Eingreifen? Politics of Art (2)
Fachseminar von Beate Gütschow
und Wiebke Elzel
donnerstags, 10 – 12 Uhr
Case – Projektraum der Fotografie,
Große Witschgasse 9–11
Im Projektraum der Fotografie wird die im Sommer begonnene Ausstellungsreihe „Acht Behauptungen“ mit Einzelausstellungen der Studierenden fortgesetzt. Die Reihe gehört zu den seit längerem statt findenden Case-Ausstellungen, hat in diesem Jahr aber zum ersten Mal einen thematischen Fokus: Politische Kunst, gibt es das? Ab wann agiert Kunst, und wie verhält sich dies für die künstlerische Fotografie? Gesellschaftliche Relevanz wird vielen künstlerischen Arbeiten oft schon fast inflationär in Ausstellungs-Pressetexten bescheinigt.

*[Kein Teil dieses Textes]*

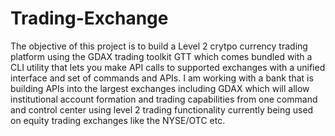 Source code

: # Trading-Exchange
The objective of this project is to build a Level 2 crytpo currency trading platform using the GDAX trading toolkit GTT which comes bundled with a CLI utility that lets you make API calls to supported exchanges with a unified interface and set of commands and APIs.  I am working with a bank that is building APIs into the largest exchanges including GDAX which will allow institutional account formation and trading capabilities from one command and control  center using level 2 trading functionality currently being used on equity trading exchanges like the NYSE/OTC etc.  
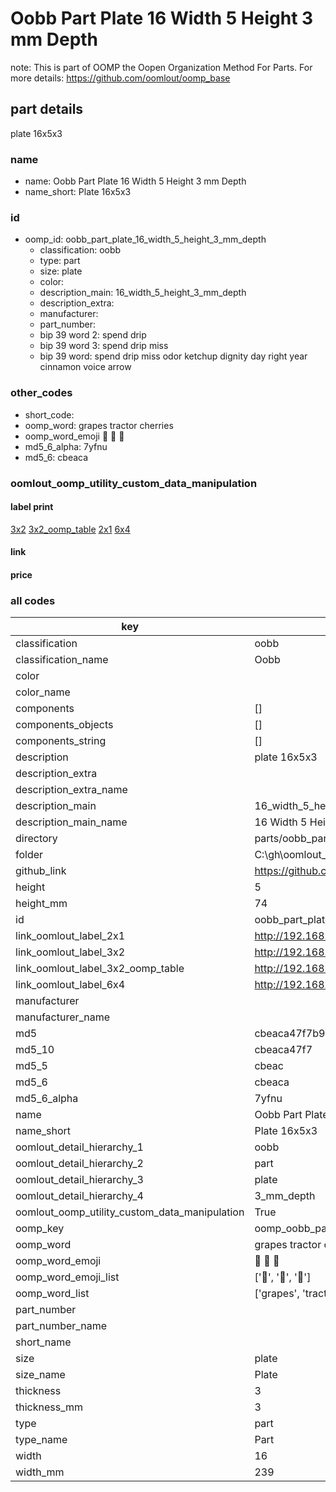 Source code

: # Oobb Part Plate 16 Width 5 Height 3 mm Depth  

note: This is part of OOMP the Oopen Organization Method For Parts. For more details: https://github.com/oomlout/oomp_base

##  part details
  



plate 16x5x3



### name
* name: Oobb Part Plate 16 Width 5 Height 3 mm Depth
* name_short: Plate 16x5x3 
### id
* oomp_id: oobb_part_plate_16_width_5_height_3_mm_depth
  * classification: oobb
  * type: part
  * size: plate
  * color: 
  * description_main: 16_width_5_height_3_mm_depth
  * description_extra: 
  * manufacturer: 
  * part_number: 
  * bip 39 word 2: spend drip
  * bip 39 word 3: spend drip miss
  * bip 39 word: spend drip miss odor ketchup dignity day right year cinnamon voice arrow

### other_codes
* short_code: 
* oomp_word: grapes tractor cherries
* oomp_word_emoji :grapes: :tractor: :cherries:
* md5_6_alpha: 7yfnu
* md5_6: cbeaca






### oomlout_oomp_utility_custom_data_manipulation
#### label print
[3x2](http://192.168.1.245:1112/?label=oomp%207yfnu)
[3x2_oomp_table](http://192.168.1.108:1112/?label=oomp%207yfnu)
[2x1](http://192.168.1.242:1112/?label=oomp%207yfnu)
[6x4](http://192.168.1.55:1112/?label=oomp%207yfnu)    

#### link

                              

#### price







### all codes 
| key | value |  
| --- | --- |  
| classification | oobb |  
| classification_name | Oobb |  
| color |  |  
| color_name |  |  
| components | [] |  
| components_objects | [] |  
| components_string | [] |  
| description | plate 16x5x3 |  
| description_extra |  |  
| description_extra_name |  |  
| description_main | 16_width_5_height_3_mm_depth |  
| description_main_name | 16 Width 5 Height 3 mm Depth |  
| directory | parts/oobb_part_plate_16_width_5_height_3_mm_depth |  
| folder | C:\gh\oomlout_oobb_version_4_generated_parts\things\oobb_part_plate_16_width_5_height_3_mm_depth |  
| github_link | https://github.com/oomlout/oomlout_oomp_part_src/tree/main/parts/oobb_part_plate_16_width_5_height_3_mm_depth |  
| height | 5 |  
| height_mm | 74 |  
| id | oobb_part_plate_16_width_5_height_3_mm_depth |  
| link_oomlout_label_2x1 | http://192.168.1.242:1112/?label=oomp%207yfnu |  
| link_oomlout_label_3x2 | http://192.168.1.245:1112/?label=oomp%207yfnu |  
| link_oomlout_label_3x2_oomp_table | http://192.168.1.108:1112/?label=oomp%207yfnu |  
| link_oomlout_label_6x4 | http://192.168.1.55:1112/?label=oomp%207yfnu |  
| manufacturer |  |  
| manufacturer_name |  |  
| md5 | cbeaca47f7b9c700f83cf9931b90ce8a |  
| md5_10 | cbeaca47f7 |  
| md5_5 | cbeac |  
| md5_6 | cbeaca |  
| md5_6_alpha | 7yfnu |  
| name | Oobb Part Plate 16 Width 5 Height 3 mm Depth |  
| name_short | Plate 16x5x3  |  
| oomlout_detail_hierarchy_1 | oobb |  
| oomlout_detail_hierarchy_2 | part |  
| oomlout_detail_hierarchy_3 | plate |  
| oomlout_detail_hierarchy_4 | 3_mm_depth |  
| oomlout_oomp_utility_custom_data_manipulation | True |  
| oomp_key | oomp_oobb_part_plate_16_width_5_height_3_mm_depth |  
| oomp_word | grapes tractor cherries |  
| oomp_word_emoji | :grapes: :tractor: :cherries: |  
| oomp_word_emoji_list | [':grapes:', ':tractor:', ':cherries:'] |  
| oomp_word_list | ['grapes', 'tractor', 'cherries'] |  
| part_number |  |  
| part_number_name |  |  
| short_name |  |  
| size | plate |  
| size_name | Plate |  
| thickness | 3 |  
| thickness_mm | 3 |  
| type | part |  
| type_name | Part |  
| width | 16 |  
| width_mm | 239 |  
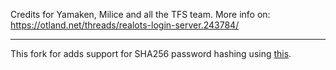 Credits for Yamaken, Milice and all the TFS team.
More info on: https://otland.net/threads/realots-login-server.243784/

---

This fork for adds support for SHA256 password hashing using [this](http://www.zedwood.com/article/cpp-sha256-function).
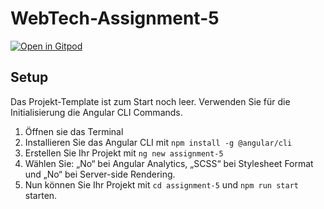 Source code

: # WebTech-Assignment-5

[![Open in Gitpod](https://gitpod.io/button/open-in-gitpod.svg)](https://gitpod.io/#https://github.com/LuFGi9/WebTech-Assignment-5)

## Setup

Das Projekt-Template ist zum Start noch leer. Verwenden Sie für die Initialisierung die Angular CLI Commands.
1.	Öffnen sie das Terminal
2.	Installieren Sie das Angular CLI mit `npm install -g @angular/cli`
3.	Erstellen Sie Ihr Projekt mit `ng new assignment-5`
4.	Wählen Sie: „No“ bei Angular Analytics, „SCSS“ bei Stylesheet Format und „No“ bei Server-side Rendering.
5.	Nun können Sie Ihr Projekt mit `cd assignment-5` und `npm run start` starten.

Im institutionellen Rahmen werden soziale Konflikte und Missstände – wenn schon nicht änderbar – so doch zumindest ausgestellt. Kann man Systeme hinterfragen, ohne den von ihnen gesetzten Rahmen zu verlassen? Sind kritisch arbeitende Künstlerinnen Volontäre der Politik? Gibt es Situationen und Kontexte, in denen die künstlerische Stellungnahme unabdingbar ist? Die künstlerische Fotografie hat in diesem Feld eine besondere Rolle. Eine dokumentarische Praxis mag in das, was sie zeigt, mit dem Zeigen eingreifen, sie kann dabei aufklärerisch aber auch parasitär sein. Künstlerische Fotografie taucht aber auch zunehmend, nicht als künstlerische Setzung erkennbar, im Kontext von Aktionismus, Printmedien und Web auf. Was bedeutet der Verzicht auf den institutionellen Rahmen?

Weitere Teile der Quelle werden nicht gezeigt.